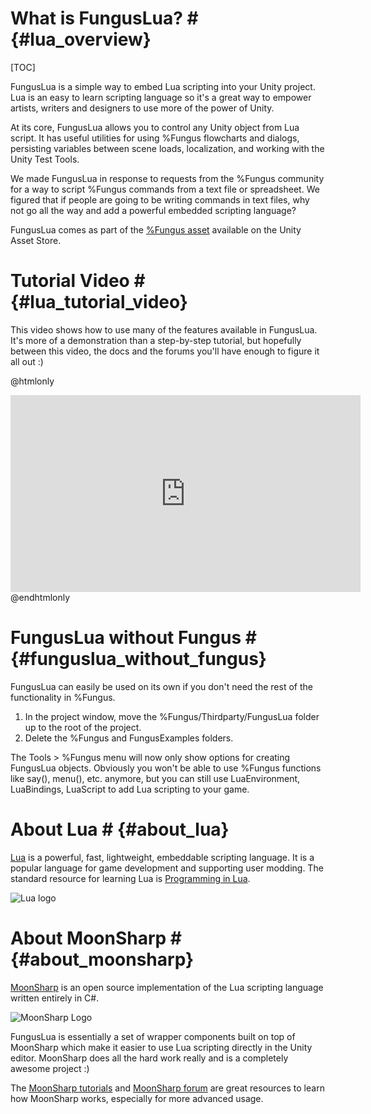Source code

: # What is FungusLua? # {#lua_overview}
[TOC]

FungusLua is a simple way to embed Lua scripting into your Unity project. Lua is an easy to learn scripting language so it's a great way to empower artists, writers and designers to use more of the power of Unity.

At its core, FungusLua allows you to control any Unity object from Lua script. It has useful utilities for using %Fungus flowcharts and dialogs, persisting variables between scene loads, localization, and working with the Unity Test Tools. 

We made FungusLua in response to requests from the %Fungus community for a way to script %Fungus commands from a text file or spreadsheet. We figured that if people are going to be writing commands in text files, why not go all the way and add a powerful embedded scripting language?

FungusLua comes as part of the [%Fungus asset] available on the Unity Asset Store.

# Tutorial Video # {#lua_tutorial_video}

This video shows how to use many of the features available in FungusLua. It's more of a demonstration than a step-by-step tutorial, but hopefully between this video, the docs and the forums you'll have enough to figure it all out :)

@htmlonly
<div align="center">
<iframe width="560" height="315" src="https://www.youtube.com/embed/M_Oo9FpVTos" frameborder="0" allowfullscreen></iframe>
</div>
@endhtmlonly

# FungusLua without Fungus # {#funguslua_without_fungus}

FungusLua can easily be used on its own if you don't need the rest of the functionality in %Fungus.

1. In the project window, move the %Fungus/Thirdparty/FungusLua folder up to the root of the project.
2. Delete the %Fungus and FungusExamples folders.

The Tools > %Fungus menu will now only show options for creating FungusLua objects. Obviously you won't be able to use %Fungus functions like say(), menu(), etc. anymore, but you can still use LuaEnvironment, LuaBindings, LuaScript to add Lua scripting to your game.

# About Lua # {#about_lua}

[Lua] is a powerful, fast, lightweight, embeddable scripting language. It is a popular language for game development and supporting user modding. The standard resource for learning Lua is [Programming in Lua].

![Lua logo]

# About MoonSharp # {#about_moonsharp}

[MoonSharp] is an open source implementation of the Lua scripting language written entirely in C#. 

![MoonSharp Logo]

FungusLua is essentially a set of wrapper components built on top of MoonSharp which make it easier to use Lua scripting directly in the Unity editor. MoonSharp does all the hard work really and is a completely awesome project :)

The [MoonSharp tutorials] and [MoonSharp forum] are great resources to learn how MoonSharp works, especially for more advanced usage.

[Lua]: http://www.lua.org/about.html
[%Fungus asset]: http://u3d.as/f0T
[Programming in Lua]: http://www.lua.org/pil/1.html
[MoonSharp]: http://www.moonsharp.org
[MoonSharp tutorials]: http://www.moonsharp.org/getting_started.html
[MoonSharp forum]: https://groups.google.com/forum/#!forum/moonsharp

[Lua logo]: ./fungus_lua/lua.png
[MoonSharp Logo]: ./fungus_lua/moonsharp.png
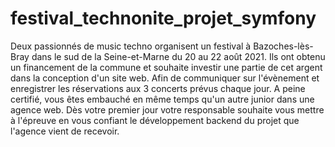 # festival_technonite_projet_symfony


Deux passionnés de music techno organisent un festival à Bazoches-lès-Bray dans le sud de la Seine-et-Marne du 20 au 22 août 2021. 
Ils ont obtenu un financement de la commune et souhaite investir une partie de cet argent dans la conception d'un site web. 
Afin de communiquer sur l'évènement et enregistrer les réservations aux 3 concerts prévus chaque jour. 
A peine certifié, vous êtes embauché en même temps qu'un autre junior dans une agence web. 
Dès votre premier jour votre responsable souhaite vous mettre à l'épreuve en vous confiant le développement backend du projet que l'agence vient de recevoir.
+ + +
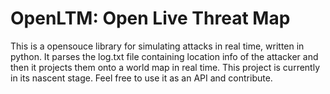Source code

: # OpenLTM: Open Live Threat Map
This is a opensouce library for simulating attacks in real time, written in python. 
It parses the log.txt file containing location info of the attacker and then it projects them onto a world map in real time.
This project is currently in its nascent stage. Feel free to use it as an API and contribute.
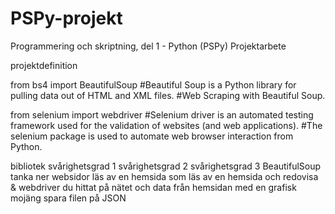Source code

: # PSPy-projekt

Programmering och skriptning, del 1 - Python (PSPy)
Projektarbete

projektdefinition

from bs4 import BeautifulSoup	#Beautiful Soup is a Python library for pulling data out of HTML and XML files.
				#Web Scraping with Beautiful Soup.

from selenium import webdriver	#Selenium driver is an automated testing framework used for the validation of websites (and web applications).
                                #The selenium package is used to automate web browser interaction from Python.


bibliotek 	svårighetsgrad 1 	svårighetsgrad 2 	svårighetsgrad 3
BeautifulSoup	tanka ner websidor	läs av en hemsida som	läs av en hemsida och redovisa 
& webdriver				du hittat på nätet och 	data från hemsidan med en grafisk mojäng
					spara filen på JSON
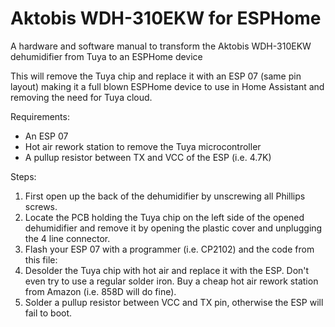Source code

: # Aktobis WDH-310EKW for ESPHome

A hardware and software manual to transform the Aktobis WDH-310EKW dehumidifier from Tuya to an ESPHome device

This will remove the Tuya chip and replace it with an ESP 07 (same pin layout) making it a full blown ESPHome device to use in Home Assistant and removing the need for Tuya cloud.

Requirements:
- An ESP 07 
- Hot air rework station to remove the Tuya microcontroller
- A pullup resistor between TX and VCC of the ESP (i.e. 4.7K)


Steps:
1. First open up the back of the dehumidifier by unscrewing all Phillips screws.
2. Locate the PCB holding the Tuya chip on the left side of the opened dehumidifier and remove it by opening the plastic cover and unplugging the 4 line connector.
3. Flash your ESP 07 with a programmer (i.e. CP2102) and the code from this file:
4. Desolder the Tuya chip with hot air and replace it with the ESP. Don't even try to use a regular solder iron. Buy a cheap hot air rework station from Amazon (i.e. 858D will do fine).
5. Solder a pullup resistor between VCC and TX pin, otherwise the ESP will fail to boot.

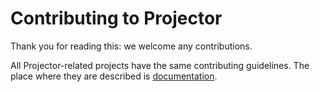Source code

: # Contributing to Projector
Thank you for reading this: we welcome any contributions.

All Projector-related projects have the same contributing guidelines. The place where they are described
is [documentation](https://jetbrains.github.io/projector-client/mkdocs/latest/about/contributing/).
+ + +
◆ **Problem to solve**
The answer is those lines of the material above that run from the one containing "hemsida och redovisa" up to and including the one containing "A hardware and", restated exactly and without images.

◆ **Reply**
BeautifulSoup	tanka ner websidor	läs av en hemsida som	läs av en hemsida och redovisa 
& webdriver				du hittat på nätet och 	data från hemsidan med en grafisk mojäng
					spara filen på JSON
Source code

: # Aktobis WDH-310EKW for ESPHome

A hardware and software manual to transform the Aktobis WDH-310EKW dehumidifier from Tuya to an ESPHome device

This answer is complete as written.